Out of the Shadow Library: Fair Use and AI Training Data
Since the launch of the first Large Language Models (LLMs), a wave of copyright litigation has been initiated by authors, musicians, and news organizations alleging that their works were misappropriated to build today’s most powerful generative AI tools. In response, AI companies have asserted that such use is non-infringing fair use.
These lawsuits target a spectrum of alleged copyright infringement. Some lawsuits focus solely on the unauthorized use of works as training inputs, while others focus on the model’s ability to generate allegedly infringing outputs. Many premise liability on both behaviors.
Judicial Perspectives on Fair Use
In 2025, two rulings offered the first judicial perspectives on one end of this spectrum: whether unauthorized use of copyrighted works as training "inputs" constitutes fair use. While the outcomes of these cases have been widely reported — both rulings suggest training generative AI models on copyrighted works may be fair use — the legal landscape is far from definitive. Fair use remains a famously fact-specific inquiry, and these holdings do not broadly shield users of third-party content from liability for unlawful data acquisition or retention.
Understanding Fair Use
To prove infringement, a plaintiff must show a defendant used a copyrighted work in violation of one of the exclusive rights granted to a copyright owner: the rights to reproduce, distribute, perform, display, or adapt an original work without authorization. However, not every unauthorized use results in liability. Copyright protection incorporates certain limitations — including fair use — designed to balance creative incentives with the public interest.
Courts analyze fair use by assessing and balancing four statutory factors:
- the purpose and character of the use,
- the nature of the original work,
- the amount and substantiality of the portion used, and
- market effects.
No single factor is determinative, but courts often focus their analysis on two factors: the purpose and character of the use (including whether the use is “transformative”) and its effect on the potential market.
Case Studies: Bartz v. Anthropic and Kadrey v. Meta
In Bartz v. Anthropic and Kadrey v. Meta, both plaintiffs were groups of authors who alleged that the unauthorized use of their literary works as "inputs" to train AI models constituted copyright infringement. The question was not whether AI companies’ use of the plaintiffs’ works for AI training was authorized, but whether the unauthorized use was a fair use under the Copyright Act.
Bartz v. Anthropic
In Bartz v. Anthropic, the court found Anthropic’s use of copyrighted works to train an AI model to be fair use, at least when the works were lawfully sourced. The court separated its fair use analysis between the act of training and Anthropic’s retention of data.
Regarding the act of training the model, the court found the first and fourth factors favored fair use because creating the model was "quintessentially transformative" and did not produce infringing substitutes. The third factor also favored fair use because the amount copied was “especially reasonable” for the purpose of using high-quality writing to train an LLM. While the second factor favored the plaintiffs, the court determined it was not dispositive considering the model’s transformative purpose.
However, regarding the act of retaining unlawfully obtained copies, the court found “every factor pointed against fair use.” The court explained the piracy of otherwise available copies is “inherently, irredeemably infringing,” even if the copies are immediately used or discarded.

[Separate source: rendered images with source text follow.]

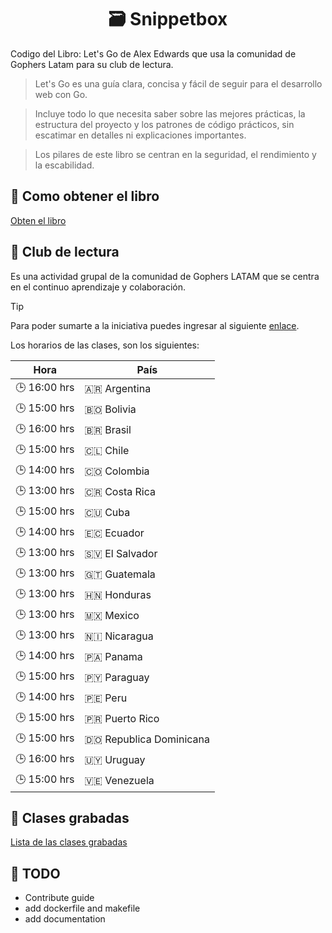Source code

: <h1 align="center">🗃️ Snippetbox</h1>

Codigo del Libro: Let's Go de Alex Edwards que usa la comunidad de Gophers Latam para su club de lectura.

> Let's Go es una guía clara, concisa y fácil de seguir para el desarrollo web con Go.

> Incluye todo lo que necesita saber sobre las mejores prácticas, la estructura del proyecto y los patrones de código prácticos, sin escatimar en detalles ni explicaciones importantes.

> Los pilares de este libro se centran en la seguridad, el rendimiento y la escabilidad.

## 🤔 Como obtener el libro

[Obten el libro](https://lets-go.alexedwards.net/)

## 📖 Club de lectura

Es una actividad grupal de la comunidad de Gophers LATAM que se centra en el continuo aprendizaje y colaboración.

> [!TIP]
> Para poder sumarte a la iniciativa puedes ingresar al siguiente [enlace](https://discord.gg/pcKcpn43?event=1257519803724468305).

Los horarios de las clases, son los siguientes:

| Hora         | País                    |
| ------------ | ----------------------- |
| 🕒 16:00 hrs | 🇦🇷 Argentina            |
| 🕒 15:00 hrs | 🇧🇴 Bolivia              |
| 🕒 16:00 hrs | 🇧🇷 Brasil               |
| 🕒 15:00 hrs | 🇨🇱 Chile                |
| 🕒 14:00 hrs | 🇨🇴 Colombia             |
| 🕒 13:00 hrs | 🇨🇷 Costa Rica           |
| 🕒 15:00 hrs | 🇨🇺 Cuba                 |
| 🕒 14:00 hrs | 🇪🇨 Ecuador              |
| 🕒 13:00 hrs | 🇸🇻 El Salvador          |
| 🕒 13:00 hrs | 🇬🇹 Guatemala            |
| 🕒 13:00 hrs | 🇭🇳 Honduras             |
| 🕒 13:00 hrs | 🇲🇽 Mexico               |
| 🕒 13:00 hrs | 🇳🇮 Nicaragua            |
| 🕒 14:00 hrs | 🇵🇦 Panama               |
| 🕒 15:00 hrs | 🇵🇾 Paraguay             |
| 🕒 14:00 hrs | 🇵🇪 Peru                 |
| 🕒 15:00 hrs | 🇵🇷 Puerto Rico          |
| 🕒 15:00 hrs | 🇩🇴 Republica Dominicana |
| 🕒 16:00 hrs | 🇺🇾 Uruguay              |
| 🕒 15:00 hrs | 🇻🇪 Venezuela            |

## 🥷 Clases grabadas

[Lista de las clases grabadas](https://docs.google.com/document/d/1ZG9CYJT22PlVw2ZsKbejs6ALCZYN1H0-en6BylZDCHU/edit?usp=sharing)


## 📒 TODO 

* Contribute guide
* add dockerfile and makefile
* add documentation
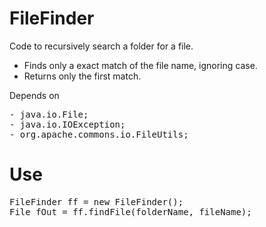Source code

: FileFinder
==========
Code to recursively search a folder for a file. 
- Finds only a exact match of the file name, ignoring case.
- Returns only the first match. 

Depends on 
<pre>
- java.io.File;
- java.io.IOException;
- org.apache.commons.io.FileUtils;
</pre>
Use
===
<pre>
FileFinder ff = new FileFinder();
File fOut = ff.findFile(folderName, fileName);
</pre>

The court cautioned that while the training process is transformative and may be protected, the acquisition of materials used to facilitate AI training is not.
Kadrey v. Meta
In Kadrey v. Meta, the court similarly found the unauthorized reproduction of copyrighted works to train an AI model to be fair use. Although Meta, like Anthropic, downloaded and reproduced pirated sources for portions of its training data, the court reached a different conclusion about the relevance of data acquisition in its fair use analysis.
Even with the use of training data from so-called "shadow libraries," the court found the first factor weighed in favor of fair use. The court acknowledged that Meta’s use of shadow libraries was relevant to the first factor, but ultimately found this factor favored Meta because the downloading was considered an integral step toward the ultimate transformative goal. The second factor favored the plaintiffs, but the court found the third factor favored Meta because copying the entirety of the works was reasonably necessary to achieve the transformative purpose of training the model.
Critically, the court leaned heavily on the fourth factor, finding that it favored Meta due to the plaintiffs’ perceived failure to provide evidence that Meta’s model harmed the market for the plaintiffs’ works.
Conclusion: Implications of Recent Rulings
These two decisions suggest a trend toward finding the use of copyrighted works as training inputs to a generative AI model to be fair use. However, both rulings clarify that this protection is not absolute. The overall specter of copyright liability remains for the acquisition of data used to train AI.
As the legal landscape continues to shift, myriad avenues for liability remain, particularly depending on how AI training data is obtained, retained, and used in generating outputs.